2018-05-10

<5/4スローツアー岐阜レポート①>
水出しコーヒーから知る、郡上八幡の水を活かした暮らし

記念すべきスローツアー第一弾「石徹白の小水力発電と 郡上八幡の水を活かした暮らしをめぐる旅」が無事に終了いたしました。

ご参加いただいた皆様に助けられ、終始大盛り上がりでツアーを行えたことに安堵しております。皆様本当にどうもありがとうございました。

遅くなりましたが、楽しかったツアーを順番に振り返っていきますので、お越しいただいた方も、今回残念ながらお越しいただけなかった方も宜しければご覧ください。(もしかしたら第二弾企画するかも知れません!)

まずは糸CAFEさんでランチ!

戦国時代から城下町として発展した郡上八幡には、いまなお古い町並みが残っており、各所で魅力的な町家が残っています。

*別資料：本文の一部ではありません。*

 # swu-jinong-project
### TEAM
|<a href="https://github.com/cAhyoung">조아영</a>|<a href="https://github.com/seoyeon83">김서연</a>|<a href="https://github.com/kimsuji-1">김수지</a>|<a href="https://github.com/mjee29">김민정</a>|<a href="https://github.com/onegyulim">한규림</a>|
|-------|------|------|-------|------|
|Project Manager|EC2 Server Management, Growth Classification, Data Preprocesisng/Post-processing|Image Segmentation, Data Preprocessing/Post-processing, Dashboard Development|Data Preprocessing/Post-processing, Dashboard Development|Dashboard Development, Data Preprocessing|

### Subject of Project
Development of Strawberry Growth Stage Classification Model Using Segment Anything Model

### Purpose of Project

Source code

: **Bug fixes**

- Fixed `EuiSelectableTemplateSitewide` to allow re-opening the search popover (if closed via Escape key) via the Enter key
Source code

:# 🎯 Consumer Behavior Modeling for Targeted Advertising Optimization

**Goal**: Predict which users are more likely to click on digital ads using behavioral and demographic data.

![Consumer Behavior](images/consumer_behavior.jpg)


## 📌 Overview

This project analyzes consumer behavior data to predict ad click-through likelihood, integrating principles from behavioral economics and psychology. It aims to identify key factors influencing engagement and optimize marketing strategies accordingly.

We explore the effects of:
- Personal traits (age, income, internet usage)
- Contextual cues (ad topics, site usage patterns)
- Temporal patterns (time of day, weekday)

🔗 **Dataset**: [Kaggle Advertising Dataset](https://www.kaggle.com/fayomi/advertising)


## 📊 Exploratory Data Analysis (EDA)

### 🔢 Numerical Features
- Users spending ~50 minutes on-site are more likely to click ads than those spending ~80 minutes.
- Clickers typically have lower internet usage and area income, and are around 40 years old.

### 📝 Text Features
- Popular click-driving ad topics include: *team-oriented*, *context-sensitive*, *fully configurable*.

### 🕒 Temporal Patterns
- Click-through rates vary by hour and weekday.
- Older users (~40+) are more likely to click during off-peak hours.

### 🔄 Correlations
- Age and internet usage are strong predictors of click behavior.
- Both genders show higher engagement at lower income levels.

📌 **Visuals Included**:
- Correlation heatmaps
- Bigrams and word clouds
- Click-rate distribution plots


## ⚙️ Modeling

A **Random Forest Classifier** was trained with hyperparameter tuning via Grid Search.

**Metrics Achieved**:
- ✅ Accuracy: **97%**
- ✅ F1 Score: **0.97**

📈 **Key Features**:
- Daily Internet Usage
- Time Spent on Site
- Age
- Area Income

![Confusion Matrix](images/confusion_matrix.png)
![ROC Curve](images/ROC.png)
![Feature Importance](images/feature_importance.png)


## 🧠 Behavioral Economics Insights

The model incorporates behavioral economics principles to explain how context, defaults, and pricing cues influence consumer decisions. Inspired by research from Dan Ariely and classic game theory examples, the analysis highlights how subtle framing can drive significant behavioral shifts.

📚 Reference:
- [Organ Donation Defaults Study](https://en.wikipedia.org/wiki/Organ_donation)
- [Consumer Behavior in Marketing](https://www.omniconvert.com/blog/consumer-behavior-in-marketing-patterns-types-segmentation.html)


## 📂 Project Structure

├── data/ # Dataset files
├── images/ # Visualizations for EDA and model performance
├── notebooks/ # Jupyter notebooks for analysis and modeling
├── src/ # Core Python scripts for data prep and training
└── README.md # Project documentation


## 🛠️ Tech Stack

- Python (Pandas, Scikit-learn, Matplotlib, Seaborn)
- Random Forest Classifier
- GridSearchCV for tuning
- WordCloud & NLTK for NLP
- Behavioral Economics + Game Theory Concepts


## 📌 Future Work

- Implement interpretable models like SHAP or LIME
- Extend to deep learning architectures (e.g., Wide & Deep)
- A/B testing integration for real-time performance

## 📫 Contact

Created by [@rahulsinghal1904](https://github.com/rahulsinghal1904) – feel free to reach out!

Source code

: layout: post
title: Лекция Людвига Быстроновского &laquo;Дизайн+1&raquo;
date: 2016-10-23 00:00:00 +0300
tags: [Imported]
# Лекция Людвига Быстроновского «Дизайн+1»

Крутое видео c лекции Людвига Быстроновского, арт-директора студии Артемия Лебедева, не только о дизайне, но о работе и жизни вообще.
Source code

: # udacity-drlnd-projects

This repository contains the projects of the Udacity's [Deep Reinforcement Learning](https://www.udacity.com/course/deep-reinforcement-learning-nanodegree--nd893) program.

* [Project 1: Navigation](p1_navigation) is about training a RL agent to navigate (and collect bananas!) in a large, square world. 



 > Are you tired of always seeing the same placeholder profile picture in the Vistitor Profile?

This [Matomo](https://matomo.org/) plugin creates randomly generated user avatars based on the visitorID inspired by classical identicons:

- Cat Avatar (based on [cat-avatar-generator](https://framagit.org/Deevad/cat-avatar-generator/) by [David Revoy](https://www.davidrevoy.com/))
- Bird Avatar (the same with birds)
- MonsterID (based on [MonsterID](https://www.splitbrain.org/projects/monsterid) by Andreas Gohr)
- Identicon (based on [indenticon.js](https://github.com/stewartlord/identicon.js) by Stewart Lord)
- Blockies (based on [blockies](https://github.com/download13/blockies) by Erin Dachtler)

岐阜駅から貸し切りバスで八幡に到着した私たち。築90年を超える町家を改修し、地域に根差した循環型の暮らしを提案・実践するコミュニティカフェ「糸CAFE」さんに早速ランチに伺いました。

糸のように、人やものをつなぎたい。という思いが店名に込められているそうです。

総勢18名様にお越しいただいたので、奥の部屋を貸し切りで使わせていただきました。夢中で美味しく食べたので、お料理の写真を撮れなかったのが残念!

丁寧に優しく作られたお料理をいただくことが出来ますので、みなさんも八幡にきたら是非「糸CAFE」さんへどうぞお立ち寄りください。店主の彩果さんもとても魅力的な方です。

腹ごしらえをしたら、いよいよ水出しコーヒーでまち歩き!

まずはNPO法人「郡上八幡 水の学校」さんに八幡の水をめぐる基本知識を真面目に伺ったら、早速まち歩きへ。ただ歩くだけでも魅力的な八幡のまちですが、今回は少し変わったまち歩きを体験していただくことにしました。

その名も『郡上発!水出しコーヒープロジェクト』!

これは、「オーガニック」、「フェアトレード」に加え「ソーラー焙煎」というこだわりのコーヒーを取り扱う有限会社スローの小澤陽祐さんが始めた取り組みで、八幡の各所で湧く水の味を確かめながら自分の「水出しコーヒー」を作るというもの。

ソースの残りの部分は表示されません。